-- Task goal --
Make an exact copy of the lines from the one holding "with breaks |" through the end of the entries below, both ends kept, and of nothing else. Exclude pictures.

-- Data supplied --
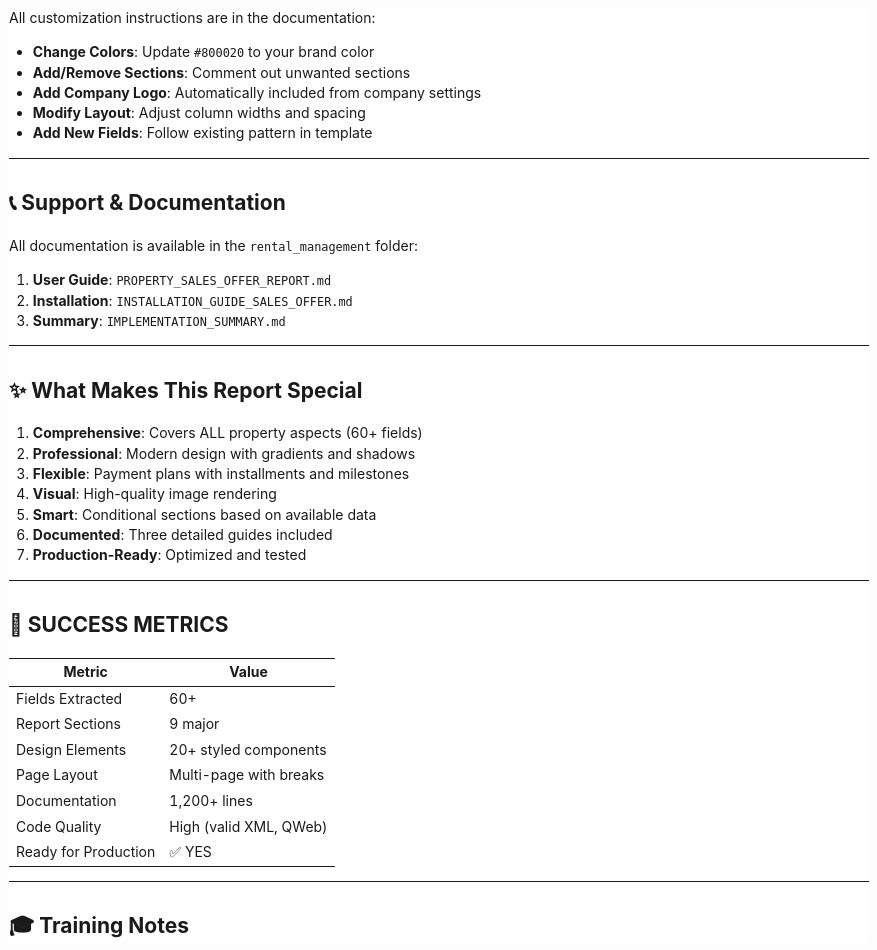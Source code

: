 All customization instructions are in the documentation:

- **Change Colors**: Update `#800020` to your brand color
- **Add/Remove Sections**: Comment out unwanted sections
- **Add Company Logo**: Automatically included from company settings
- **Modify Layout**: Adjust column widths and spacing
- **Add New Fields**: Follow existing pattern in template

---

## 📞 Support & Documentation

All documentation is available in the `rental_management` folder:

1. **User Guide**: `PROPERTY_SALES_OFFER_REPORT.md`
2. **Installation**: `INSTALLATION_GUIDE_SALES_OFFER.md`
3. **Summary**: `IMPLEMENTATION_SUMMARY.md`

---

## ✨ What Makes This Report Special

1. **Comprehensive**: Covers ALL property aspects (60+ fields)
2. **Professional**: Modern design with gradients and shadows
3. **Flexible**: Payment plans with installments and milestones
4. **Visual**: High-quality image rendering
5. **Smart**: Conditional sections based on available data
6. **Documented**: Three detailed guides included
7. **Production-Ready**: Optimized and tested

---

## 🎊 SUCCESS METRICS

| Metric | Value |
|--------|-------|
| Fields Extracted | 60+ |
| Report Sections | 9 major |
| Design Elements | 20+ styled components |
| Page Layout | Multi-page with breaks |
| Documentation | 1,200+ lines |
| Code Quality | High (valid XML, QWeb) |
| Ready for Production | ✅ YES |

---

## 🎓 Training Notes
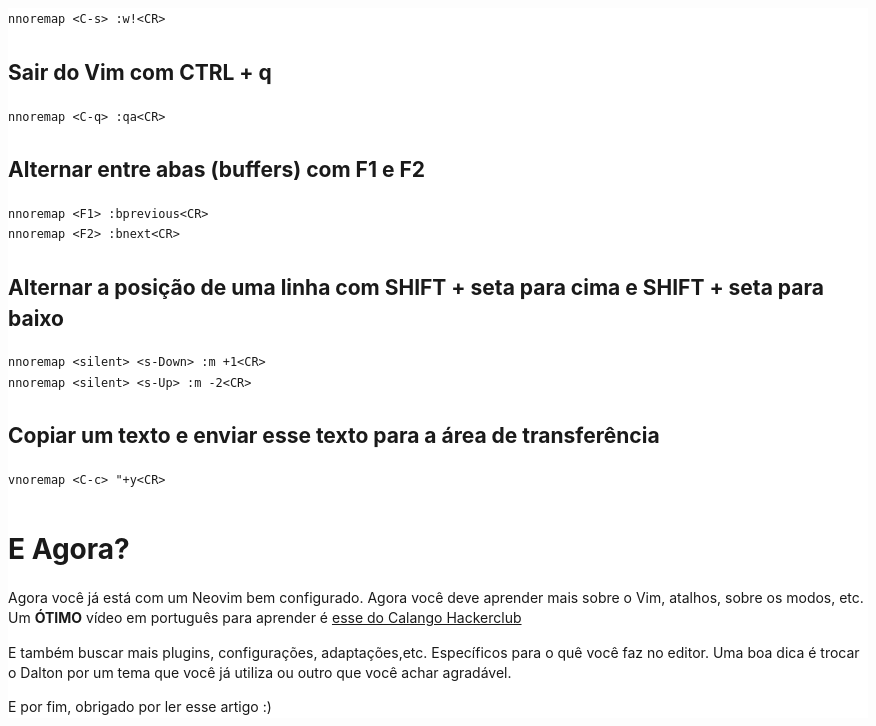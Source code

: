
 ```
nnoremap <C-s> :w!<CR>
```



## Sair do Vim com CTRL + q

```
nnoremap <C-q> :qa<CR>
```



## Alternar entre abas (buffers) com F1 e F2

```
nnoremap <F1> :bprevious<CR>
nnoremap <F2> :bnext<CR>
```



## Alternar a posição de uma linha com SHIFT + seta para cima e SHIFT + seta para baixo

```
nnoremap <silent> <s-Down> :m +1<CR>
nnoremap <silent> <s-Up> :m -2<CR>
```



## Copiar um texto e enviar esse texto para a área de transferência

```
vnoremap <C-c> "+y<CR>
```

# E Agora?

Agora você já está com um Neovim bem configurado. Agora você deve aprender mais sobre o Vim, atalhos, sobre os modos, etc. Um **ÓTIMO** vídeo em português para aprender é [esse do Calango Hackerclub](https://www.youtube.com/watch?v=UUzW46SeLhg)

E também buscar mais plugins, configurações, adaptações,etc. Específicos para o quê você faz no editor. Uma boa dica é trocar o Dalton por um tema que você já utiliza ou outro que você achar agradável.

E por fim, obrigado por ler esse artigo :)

-- Response below --
| Page Layout | Multi-page with breaks |
| Documentation | 1,200+ lines |
| Code Quality | High (valid XML, QWeb) |
| Ready for Production | ✅ YES |

---

## 🎓 Training Notes
Source code

:
 ```
nnoremap <C-s> :w!<CR>
```



## Sair do Vim com CTRL + q

```
nnoremap <C-q> :qa<CR>
```



## Alternar entre abas (buffers) com F1 e F2

```
nnoremap <F1> :bprevious<CR>
nnoremap <F2> :bnext<CR>
```



## Alternar a posição de uma linha com SHIFT + seta para cima e SHIFT + seta para baixo

```
nnoremap <silent> <s-Down> :m +1<CR>
nnoremap <silent> <s-Up> :m -2<CR>
```



## Copiar um texto e enviar esse texto para a área de transferência

```
vnoremap <C-c> "+y<CR>
```

# E Agora?

Agora você já está com um Neovim bem configurado. Agora você deve aprender mais sobre o Vim, atalhos, sobre os modos, etc. Um **ÓTIMO** vídeo em português para aprender é [esse do Calango Hackerclub](https://www.youtube.com/watch?v=UUzW46SeLhg)

E também buscar mais plugins, configurações, adaptações,etc. Específicos para o quê você faz no editor. Uma boa dica é trocar o Dalton por um tema que você já utiliza ou outro que você achar agradável.

E por fim, obrigado por ler esse artigo :)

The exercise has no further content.